After the completion of VLA commissioning Ray returned to Charlottesville, and in 1986 he and his team of engineers and technicians at NRAO’s Central Development Laboratory began working on the design of the original VLBA correlator. Under Ray’s leadership, this correlator also had several groundbreaking features, including the use of thousands of application-specific integrated circuits (ASICs), an interface to twenty 128 MB/s digital recorders, and real-time software and firmware control for playback synchronization. Ray directed the construction of the correlator from Charlottesville with many trips to New Mexico and oversaw its integration with the tape drives in the then new Array Operation Center in New Mexico where it was commissioned in 1994.

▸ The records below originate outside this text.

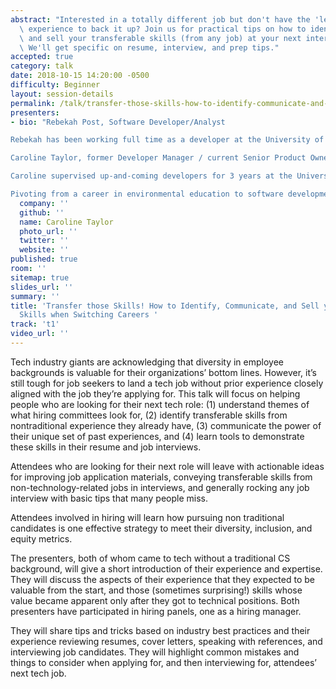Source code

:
 ```yaml
---
abstract: "Interested in a totally different job but don't have the 'legitimate'\
  \ experience to back it up? Join us for practical tips on how to identify, communicate,\
  \ and sell your transferable skills (from any job) at your next interview with confidence!\
  \ We'll get specific on resume, interview, and prep tips."
accepted: true
category: talk
date: 2018-10-15 14:20:00 -0500
difficulty: Beginner
layout: session-details
permalink: /talk/transfer-those-skills-how-to-identify-communicate-and-sell-your-transferable-skills-when-switching-careers/
presenters:
- bio: "Rebekah Post, Software Developer/Analyst

Rebekah has been working full time as a developer at the University of Texas at Austin for three years and continues to find new ways in which her seemingly unrelated job experience and training has been valuable in this field. Having worked in a variety of jobs, most of her experience is in teaching and research. She owes a good bit of her documentation, project management, public speaking, problem solving, and even email-writing skills to her experience before moving to tech. She is very happy to have made the career change and looks forward to helping others find career options that fit the lifestyle they are looking for.

Caroline Taylor, former Developer Manager / current Senior Product Owner

Caroline supervised up-and-coming developers for 3 years at the University of Texas at Austin, and has hired developers with a range of experience from trainees with no coding background to devs with 2 years experience. She loves mentoring, particularly nontraditional tech professionals who are building their careers!

Pivoting from a career in environmental education to software development stretched Caroline' s ability to advocate for her own nontraditional background. Since then, she has held an array of roles including Software Developer, Training Coordinator, Dev Manager, and most recently Product Owner. Caroline is an avid volunteer in the workplace and as a Texas Master Naturalist. She is excited to build the confidence of her peers, as they explore new career options that excite them."
  company: ''
  github: ''
  name: Caroline Taylor
  photo_url: ''
  twitter: ''
  website: ''
published: true
room: ''
sitemap: true
slides_url: ''
summary: ''
title: 'Transfer those Skills! How to Identify, Communicate, and Sell your Transferable
  Skills when Switching Careers '
track: 't1'
video_url: ''
---
```


Tech industry giants are acknowledging that diversity in employee backgrounds is valuable for their organizations’ bottom lines. However, it’s still tough for job seekers to land a tech job without prior experience closely aligned with the job they’re applying for. This talk will focus on helping people who are looking for their next tech role:
(1) understand themes of what hiring committees look for,
(2) identify transferable skills from nontraditional experience they already have,
(3) communicate the power of their unique set of past experiences, and
(4) learn tools to demonstrate these skills in their resume and job interviews.

Attendees who are looking for their next role will leave with actionable ideas for improving job application materials, conveying transferable skills from non-technology-related jobs in interviews, and generally rocking any job interview with basic tips that many people miss.

Attendees involved in hiring will learn how pursuing non traditional candidates is one effective strategy to meet their diversity, inclusion, and equity metrics.

The presenters, both of whom came to tech without a traditional CS background, will give a short introduction of their experience and expertise. They will discuss the aspects of their experience that they expected to be valuable from the start, and those (sometimes surprising!) skills whose value became apparent only after they got to technical positions. Both presenters have participated in hiring panels, one as a hiring manager.

They will share tips and tricks based on industry best practices and their experience reviewing resumes, cover letters, speaking with references, and interviewing job candidates. They will highlight common mistakes and things to consider when applying for, and then interviewing for, attendees’ next tech job.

Ray’s final project at NRAO was his most ambitious and impressive: providing engineering leadership for an international team building a correlator for the Atacama Large Millimeter/submillimeter Array (ALMA) in the Atacama Desert of northern Chile. The ALMA correlator was designed to process the signals from 64 antennas with 16 GHz of bandwidth in two polarization channels. The final system resided in over 40 racks of equipment, processing signals from all of the ALMA antennas, translated into multiple intermediate frequency segments in the range of 2 to 4 GHz followed by 3-bit digitization, which at the time of the design, was a technically difficult goal to implement. Ray’s design was once again at the leading edge of technology in radio astronomy in its use of ASICs and state-of-the-art Field Programmable Gate Arrays. Notably, when ALMA was commissioned in 2011, Ray’s design worked nearly flawlessly, without a need for any design iteration—a testament to the engineering prowess he amassed over the years of designing and building the VLA and VLBA correlators. Ray also had the foresight to build in features to the ALMA correlator that made phasing the ALMA antennas to provide a single ALMA output for the Event Horizon Telescope considerably easier. This ALMA correlator is expected to continue to process signals from and produce invaluable science for several more years to come.

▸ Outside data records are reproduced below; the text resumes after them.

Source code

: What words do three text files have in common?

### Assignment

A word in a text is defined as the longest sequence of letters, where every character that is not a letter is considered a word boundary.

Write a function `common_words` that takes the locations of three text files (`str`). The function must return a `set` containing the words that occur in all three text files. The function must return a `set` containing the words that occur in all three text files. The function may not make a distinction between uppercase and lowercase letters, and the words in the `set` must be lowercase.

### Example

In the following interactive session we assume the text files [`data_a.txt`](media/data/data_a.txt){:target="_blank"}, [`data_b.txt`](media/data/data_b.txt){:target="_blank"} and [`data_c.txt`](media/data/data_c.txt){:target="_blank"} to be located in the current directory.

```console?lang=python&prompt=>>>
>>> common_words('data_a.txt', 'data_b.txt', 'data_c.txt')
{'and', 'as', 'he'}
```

Ray retired from NRAO in 2005 and returned to his beloved state of Louisiana, with the goal of buying his first house after years of living in apartments as a peripatetic engineer working on radio astronomy projects around the world. As fate would have it, his return was complicated by the tragedy of Hurricane Katrina, which ravaged the state that same year. Undaunted, Ray persisted and settled in New Orleans where he spent the last 16 years of his life.
His years in New Orleans were some of the happiest of his life, and included vacationing with his brother and spending time with his nieces and in his garden. Over the years, Ray also made numerous humanitarian trips to Haiti with his church, bringing not only his faith and knowledge of Creole on these trips, but his engineering talent as well. According to Dr. Kurt Elward of the Haitian Health Care Ministry, Ray’s engineering skills were critical in setting up a satellite connection for a computer lab in the Central Plateau of Haiti, enabling the education of agricultural workers in the impoverished region.
While Ray’s professional life involved complex and complicated engineering projects — and often, frenetic international travel — his personal life was considerably different. He was a humble man, a homebody, a cat lover, and preferred a bicycle to a car to get to where he needed to be. Everyone who worked with Ray felt privileged by the experience, at once impressed by his technical gifts as well as by his fundamental decency. The fact that he continued to send Mardi Gras King Cakes to his friends at the Central Development Laboratory every year after he retired says a lot about Ray, and helps explain the abiding esteem everyone in the Observatory feels for him.